AI security standard 27090

Earlier today I blogged about the tedium and risks of ISO's slow processes, both consequences of the effort needed to align all those involved in standardisation and produce worthwhile, generally-acceptable standards.

Here's another topical example.

ISO/IEC 27090 "Cybersecurity — Artificial Intelligence — Guidance for addressing security threats and compromises to artificial intelligence systems" is at FDIS stage and will hopefully emerge from the sausage machine "soon-as", meaning this year.
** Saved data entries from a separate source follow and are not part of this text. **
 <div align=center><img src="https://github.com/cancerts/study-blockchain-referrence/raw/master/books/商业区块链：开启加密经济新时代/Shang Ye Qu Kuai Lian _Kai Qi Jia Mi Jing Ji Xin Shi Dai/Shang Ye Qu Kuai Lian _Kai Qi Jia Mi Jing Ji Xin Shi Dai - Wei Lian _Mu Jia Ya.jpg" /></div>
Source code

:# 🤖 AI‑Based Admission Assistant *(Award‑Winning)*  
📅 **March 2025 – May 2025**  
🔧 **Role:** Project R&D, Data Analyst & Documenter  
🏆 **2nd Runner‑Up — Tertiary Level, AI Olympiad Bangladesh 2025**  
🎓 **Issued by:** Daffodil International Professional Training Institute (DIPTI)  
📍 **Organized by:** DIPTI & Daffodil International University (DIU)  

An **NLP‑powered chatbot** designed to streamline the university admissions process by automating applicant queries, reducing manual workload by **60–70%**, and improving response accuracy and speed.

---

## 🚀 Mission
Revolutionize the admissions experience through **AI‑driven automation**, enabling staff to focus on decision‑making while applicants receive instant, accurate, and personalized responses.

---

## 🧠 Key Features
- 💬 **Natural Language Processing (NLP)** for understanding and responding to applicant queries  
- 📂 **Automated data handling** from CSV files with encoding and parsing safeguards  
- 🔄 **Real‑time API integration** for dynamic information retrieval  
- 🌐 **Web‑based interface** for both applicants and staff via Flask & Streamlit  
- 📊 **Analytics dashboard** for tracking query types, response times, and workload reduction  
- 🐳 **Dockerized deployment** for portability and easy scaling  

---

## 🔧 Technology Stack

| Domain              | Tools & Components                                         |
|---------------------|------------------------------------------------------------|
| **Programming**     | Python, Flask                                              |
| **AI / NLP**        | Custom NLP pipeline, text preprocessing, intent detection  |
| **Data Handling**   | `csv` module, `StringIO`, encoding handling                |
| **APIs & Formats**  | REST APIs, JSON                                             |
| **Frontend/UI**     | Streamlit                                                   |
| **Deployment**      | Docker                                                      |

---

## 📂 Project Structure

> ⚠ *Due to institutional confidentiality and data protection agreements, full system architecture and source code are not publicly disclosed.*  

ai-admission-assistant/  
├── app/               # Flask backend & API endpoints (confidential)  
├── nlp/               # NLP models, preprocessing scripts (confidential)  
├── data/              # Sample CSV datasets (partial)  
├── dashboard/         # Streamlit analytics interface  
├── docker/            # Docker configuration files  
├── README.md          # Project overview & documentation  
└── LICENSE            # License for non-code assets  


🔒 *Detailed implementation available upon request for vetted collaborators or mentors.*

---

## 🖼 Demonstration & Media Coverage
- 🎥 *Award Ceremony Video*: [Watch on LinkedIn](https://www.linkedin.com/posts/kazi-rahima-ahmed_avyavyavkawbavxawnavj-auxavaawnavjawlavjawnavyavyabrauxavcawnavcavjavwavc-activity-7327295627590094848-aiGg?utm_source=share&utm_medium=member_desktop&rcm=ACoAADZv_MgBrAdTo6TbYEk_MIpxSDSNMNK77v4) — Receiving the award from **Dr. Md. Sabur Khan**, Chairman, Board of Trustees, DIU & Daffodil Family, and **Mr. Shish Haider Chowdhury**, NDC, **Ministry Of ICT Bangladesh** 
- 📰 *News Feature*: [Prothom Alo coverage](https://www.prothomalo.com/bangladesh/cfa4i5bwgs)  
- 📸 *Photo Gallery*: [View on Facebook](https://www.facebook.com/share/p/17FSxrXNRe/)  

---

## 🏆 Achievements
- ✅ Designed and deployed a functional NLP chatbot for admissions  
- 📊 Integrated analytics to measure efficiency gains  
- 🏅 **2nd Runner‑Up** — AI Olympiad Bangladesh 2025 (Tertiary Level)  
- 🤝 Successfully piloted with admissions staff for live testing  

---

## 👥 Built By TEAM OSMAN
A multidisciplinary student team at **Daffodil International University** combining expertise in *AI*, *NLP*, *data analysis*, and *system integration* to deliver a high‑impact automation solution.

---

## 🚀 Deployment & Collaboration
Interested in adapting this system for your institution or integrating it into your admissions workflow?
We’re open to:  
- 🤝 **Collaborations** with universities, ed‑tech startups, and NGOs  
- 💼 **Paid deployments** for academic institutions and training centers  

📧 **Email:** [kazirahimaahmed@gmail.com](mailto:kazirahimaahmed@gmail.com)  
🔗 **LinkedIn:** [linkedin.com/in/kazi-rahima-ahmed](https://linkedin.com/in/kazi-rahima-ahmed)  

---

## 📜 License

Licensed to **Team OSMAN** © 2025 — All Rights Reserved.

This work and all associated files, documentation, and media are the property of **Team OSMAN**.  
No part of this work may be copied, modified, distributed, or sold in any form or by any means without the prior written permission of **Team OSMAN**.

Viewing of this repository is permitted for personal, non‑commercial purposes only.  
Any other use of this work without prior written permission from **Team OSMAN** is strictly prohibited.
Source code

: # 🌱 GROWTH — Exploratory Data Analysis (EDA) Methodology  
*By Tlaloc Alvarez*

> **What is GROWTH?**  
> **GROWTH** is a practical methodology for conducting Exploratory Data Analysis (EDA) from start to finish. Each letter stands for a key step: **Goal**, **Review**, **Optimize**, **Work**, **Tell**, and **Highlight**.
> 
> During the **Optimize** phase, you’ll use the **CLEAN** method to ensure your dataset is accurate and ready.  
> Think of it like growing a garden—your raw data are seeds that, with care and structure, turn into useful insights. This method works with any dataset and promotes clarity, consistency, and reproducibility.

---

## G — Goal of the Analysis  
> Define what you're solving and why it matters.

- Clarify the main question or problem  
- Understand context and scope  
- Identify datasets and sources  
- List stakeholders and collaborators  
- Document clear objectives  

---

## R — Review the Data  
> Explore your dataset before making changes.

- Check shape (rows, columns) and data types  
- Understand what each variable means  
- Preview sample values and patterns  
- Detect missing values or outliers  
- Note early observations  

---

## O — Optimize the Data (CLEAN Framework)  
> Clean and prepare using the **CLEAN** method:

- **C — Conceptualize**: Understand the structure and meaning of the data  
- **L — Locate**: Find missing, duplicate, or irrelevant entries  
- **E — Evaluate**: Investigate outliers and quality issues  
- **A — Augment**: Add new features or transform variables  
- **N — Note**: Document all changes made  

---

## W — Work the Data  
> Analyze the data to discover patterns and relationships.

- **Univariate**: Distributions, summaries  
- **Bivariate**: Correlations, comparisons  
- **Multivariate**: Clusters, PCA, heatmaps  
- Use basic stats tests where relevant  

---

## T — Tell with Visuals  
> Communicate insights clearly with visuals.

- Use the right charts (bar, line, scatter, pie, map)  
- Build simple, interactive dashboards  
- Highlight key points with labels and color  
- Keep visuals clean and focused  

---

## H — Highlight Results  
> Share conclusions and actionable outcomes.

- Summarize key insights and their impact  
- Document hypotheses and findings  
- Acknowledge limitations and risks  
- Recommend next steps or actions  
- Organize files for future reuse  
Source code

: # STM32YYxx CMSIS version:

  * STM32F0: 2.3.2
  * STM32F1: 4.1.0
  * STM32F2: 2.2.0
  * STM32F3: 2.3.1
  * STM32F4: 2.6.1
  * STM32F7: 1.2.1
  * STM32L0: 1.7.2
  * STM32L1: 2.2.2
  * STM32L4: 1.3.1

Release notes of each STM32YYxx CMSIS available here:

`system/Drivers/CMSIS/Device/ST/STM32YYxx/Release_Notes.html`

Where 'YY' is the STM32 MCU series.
Hopefully.

ISO/IEC JTC 1/SC 27's standard development project on 27090 kicked-off way back in 2022, the year that ChatGPT rudely burst onto the scene. Clearly a lot has happened in AI since then, with social, commercial, security and safety implications all over the place.

However, the ISO sausage machine will extrude a cybersecurity standard focused largely on active, deliberate, malicious attacks on AI systems as indicated by the very first clause of section 5:

The possibility of risks involving AI including natural and accidental threats (design flaws, bugs and power issues ...), insider threats, and impacts or consequences beyond whichever organisation owns the AI system (not least, humankind and the biosphere) are underrepresented.

Consider for instance this set of 'severe' (potentially existential) AI risks examined in a scary new MIT study involving subjective assessments by a panel of over 200 AI experts:

Those risks aren't covered by 27090, at least not specifically and explicitly.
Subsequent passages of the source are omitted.